HOW TO COMPLETE THIS TASK |
Without any pictures, copy the records below once more, exactly as they are.

SOURCE MATERIAL |

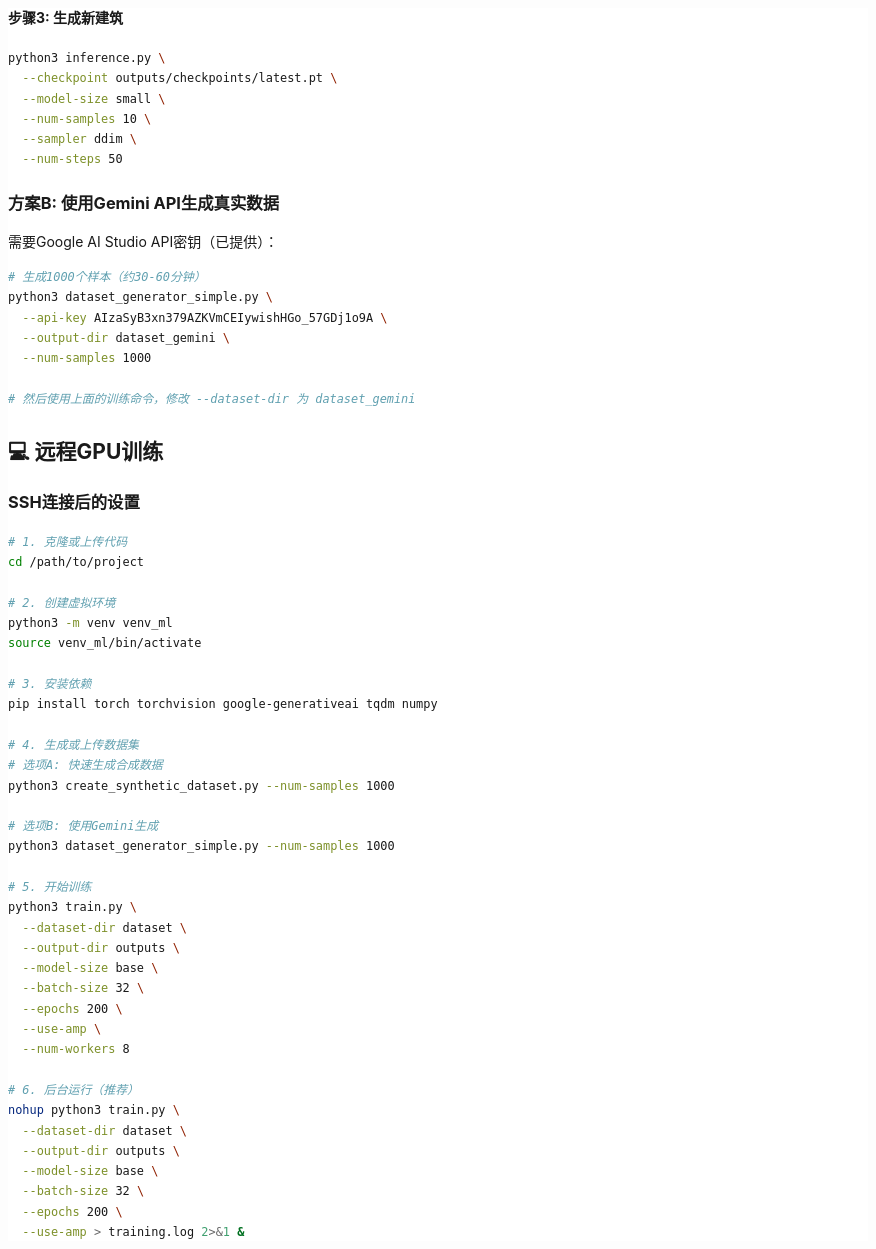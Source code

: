 #### 步骤3: 生成新建筑
```bash
python3 inference.py \
  --checkpoint outputs/checkpoints/latest.pt \
  --model-size small \
  --num-samples 10 \
  --sampler ddim \
  --num-steps 50
```

### 方案B: 使用Gemini API生成真实数据

需要Google AI Studio API密钥（已提供）：

```bash
# 生成1000个样本（约30-60分钟）
python3 dataset_generator_simple.py \
  --api-key AIzaSyB3xn379AZKVmCEIywishHGo_57GDj1o9A \
  --output-dir dataset_gemini \
  --num-samples 1000

# 然后使用上面的训练命令，修改 --dataset-dir 为 dataset_gemini
```

## 💻 远程GPU训练

### SSH连接后的设置

```bash
# 1. 克隆或上传代码
cd /path/to/project

# 2. 创建虚拟环境
python3 -m venv venv_ml
source venv_ml/bin/activate

# 3. 安装依赖
pip install torch torchvision google-generativeai tqdm numpy

# 4. 生成或上传数据集
# 选项A: 快速生成合成数据
python3 create_synthetic_dataset.py --num-samples 1000

# 选项B: 使用Gemini生成
python3 dataset_generator_simple.py --num-samples 1000

# 5. 开始训练
python3 train.py \
  --dataset-dir dataset \
  --output-dir outputs \
  --model-size base \
  --batch-size 32 \
  --epochs 200 \
  --use-amp \
  --num-workers 8

# 6. 后台运行（推荐）
nohup python3 train.py \
  --dataset-dir dataset \
  --output-dir outputs \
  --model-size base \
  --batch-size 32 \
  --epochs 200 \
  --use-amp > training.log 2>&1 &
```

RESPONSE AREA |
Source code

: #### 步骤3: 生成新建筑
```bash
python3 inference.py \
  --checkpoint outputs/checkpoints/latest.pt \
  --model-size small \
  --num-samples 10 \
  --sampler ddim \
  --num-steps 50
```

### 方案B: 使用Gemini API生成真实数据

需要Google AI Studio API密钥（已提供）：

```bash
# 生成1000个样本（约30-60分钟）
python3 dataset_generator_simple.py \
  --api-key AIzaSyB3xn379AZKVmCEIywishHGo_57GDj1o9A \
  --output-dir dataset_gemini \
  --num-samples 1000

# 然后使用上面的训练命令，修改 --dataset-dir 为 dataset_gemini
```

## 💻 远程GPU训练

### SSH连接后的设置

```bash
# 1. 克隆或上传代码
cd /path/to/project

# 2. 创建虚拟环境
python3 -m venv venv_ml
source venv_ml/bin/activate

# 3. 安装依赖
pip install torch torchvision google-generativeai tqdm numpy

# 4. 生成或上传数据集
# 选项A: 快速生成合成数据
python3 create_synthetic_dataset.py --num-samples 1000

# 选项B: 使用Gemini生成
python3 dataset_generator_simple.py --num-samples 1000

# 5. 开始训练
python3 train.py \
  --dataset-dir dataset \
  --output-dir outputs \
  --model-size base \
  --batch-size 32 \
  --epochs 200 \
  --use-amp \
  --num-workers 8

# 6. 后台运行（推荐）
nohup python3 train.py \
  --dataset-dir dataset \
  --output-dir outputs \
  --model-size base \
  --batch-size 32 \
  --epochs 200 \
  --use-amp > training.log 2>&1 &
```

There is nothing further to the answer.